Mais do que fogo ou outras torturas, o pior castigo que o inferno nos promete, é o de um tempo em que tudo se repete contínua e eternamente de um modo idêntico. Nas trevas onde reina o diabo, um dia segue-se ao outro sem que nada de distinto aconteça e os anos sucedem-se inalterados para todo o sempre. No inferno não há um sentido ou um caminho, existe exclusivamente a reiteração do constante e do inalterável.
Na Idade Média o estado melancólico era visto como sendo uma espécie antecipação do que seria o inferno, ou seja, de um tempo do qual nada se espera, onde não há fé, nem crença, mas tão-só desânimo e passividade, e uma permanente reincidência do igual.
Imagine-se um padrão em que tudo se repete de modo idêntico numa sequência sem fim, tal poderia na verdade ser uma imagem antecipatória do inferno. Pensemos nas imagens do fotógrafo alemão Andreas Gursky, como por exemplo, nesta abaixo:
Nas fotografias de Andreas Gursky o mundo contemporâneo aparece-nos retratado de modo a que vejamos padrões. No entanto, as suas imagens levantam-nos uma dúvida, será que ao vê-las experimentamos uma sensação de conforto resultante da regularidade e continuidade, ou sentimos antes uma certa inquietação por tudo nos parecer artificial, descomunal e excessivamente padronizado?

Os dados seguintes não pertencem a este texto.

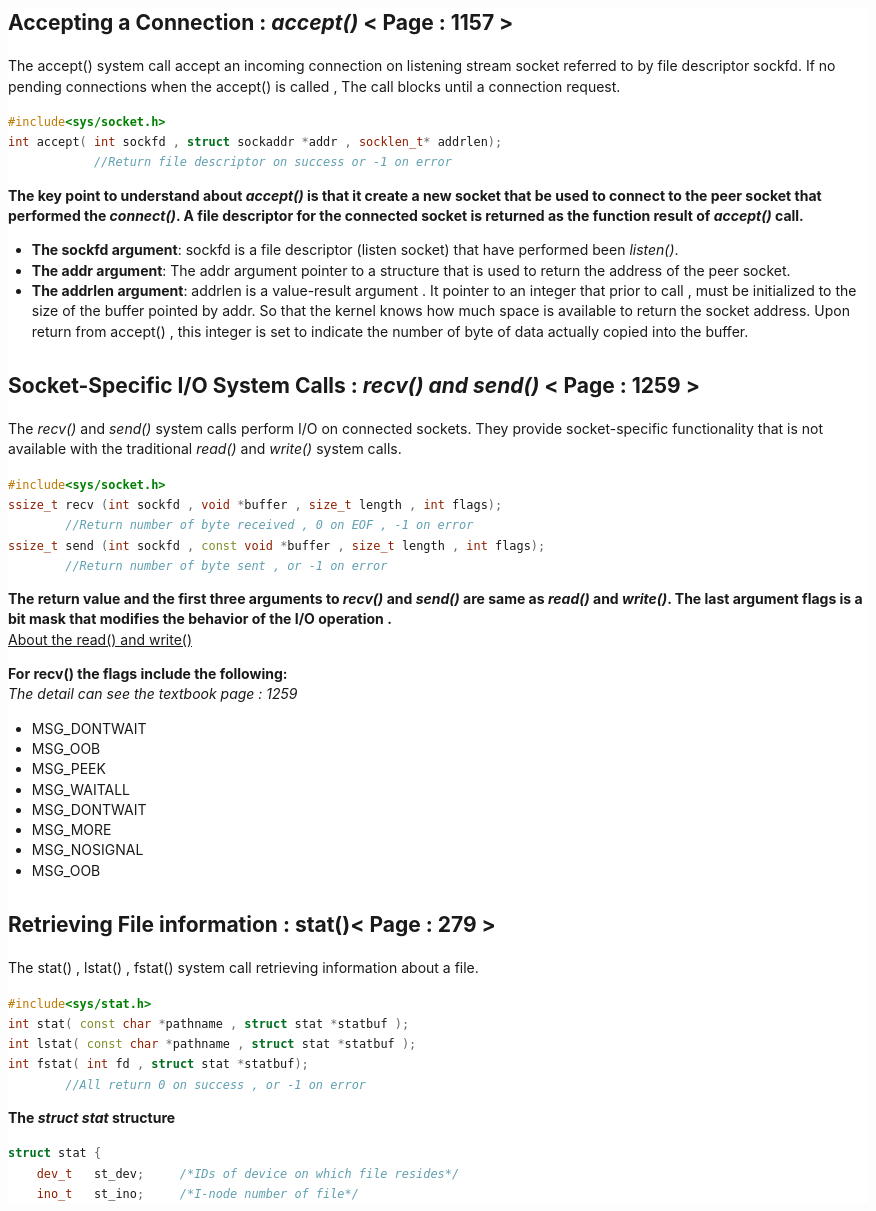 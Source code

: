 ## Accepting a Connection : *accept()* < Page : 1157 >
The accept() system call accept an incoming connection on listening stream socket referred to by file descriptor sockfd. If no pending connections when the accept() is called , The call blocks until a connection request.<br>
```c++
#include<sys/socket.h>
int accept( int sockfd , struct sockaddr *addr , socklen_t* addrlen);
			//Return file descriptor on success or -1 on error
```
**The key point to understand about *accept()* is that it create a new socket that be used to connect to the peer socket that performed the *connect()*. A file descriptor for the connected socket is returned as the function result of *accept()* call.**
- **The sockfd argument**: sockfd is a file descriptor (listen socket) that have performed been *listen()*.
- **The addr argument**: The addr argument pointer to a structure that is used to return the address of the peer socket.
- **The addrlen argument**: addrlen is a value-result argument . It pointer to an integer that prior to call , must be initialized to the size of the buffer pointed by addr. So that the kernel knows how much space is available to return the socket address. Upon return from accept() , this integer is set to indicate the number of byte of data actually copied into the buffer.

## Socket-Specific I/O System Calls : *recv() and send()* < Page : 1259 >
The *recv()* and *send()* system calls perform I/O on connected sockets. They provide socket-specific functionality that is not available with the traditional *read()* and *write()* system calls.
```c++
#include<sys/socket.h>
ssize_t recv (int sockfd , void *buffer , size_t length , int flags);
		//Return number of byte received , 0 on EOF , -1 on error
ssize_t send (int sockfd , const void *buffer , size_t length , int flags); 
		//Return number of byte sent , or -1 on error
```
**The return value and the first three arguments to *recv()* and *send()* are same as *read()* and *write()*. The last argument flags is a bit mask that modifies the behavior of the I/O operation .**<br>
[About the read() and write()](https://www.geeksforgeeks.org/input-output-system-calls-c-create-open-close-read-write/)<br>

**For recv() the flags include the following:** <br>
*The detail can see the textbook page : 1259*
- MSG_DONTWAIT
- MSG_OOB
- MSG_PEEK
- MSG_WAITALL
- MSG_DONTWAIT
- MSG_MORE
- MSG_NOSIGNAL
- MSG_OOB

## Retrieving File information : stat()< Page : 279 >
The stat() , lstat() , fstat() system call retrieving information about a file.
```c++
#include<sys/stat.h>
int stat( const char *pathname , struct stat *statbuf );
int lstat( const char *pathname , struct stat *statbuf );
int fstat( int fd , struct stat *statbuf);
		//All return 0 on success , or -1 on error
```
**The *struct stat* structure**
```c++
struct stat {
	dev_t	st_dev;		/*IDs of device on which file resides*/
	ino_t	st_ino;		/*I-node number of file*/
```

Aqui fica mais uma, para nos ajudar a pensar:
Mais que uma inquietação, diríamos que é quase impossível olharmos para as fotografias de Andreas Gursky e não experimentarmos uma vaga melancolia. Se compararmos os simpáticos padrões geométricos dos azulejos de Maria Keil com o mundo padronizado retratado por Gursky, na verdade, quase que sentimos frio.
Por hoje deixamos a questão em suspenso, porém, no nosso próximo texto continuaremos esta nossa conversa sobre padrões geométricos, assim sendo, até lá.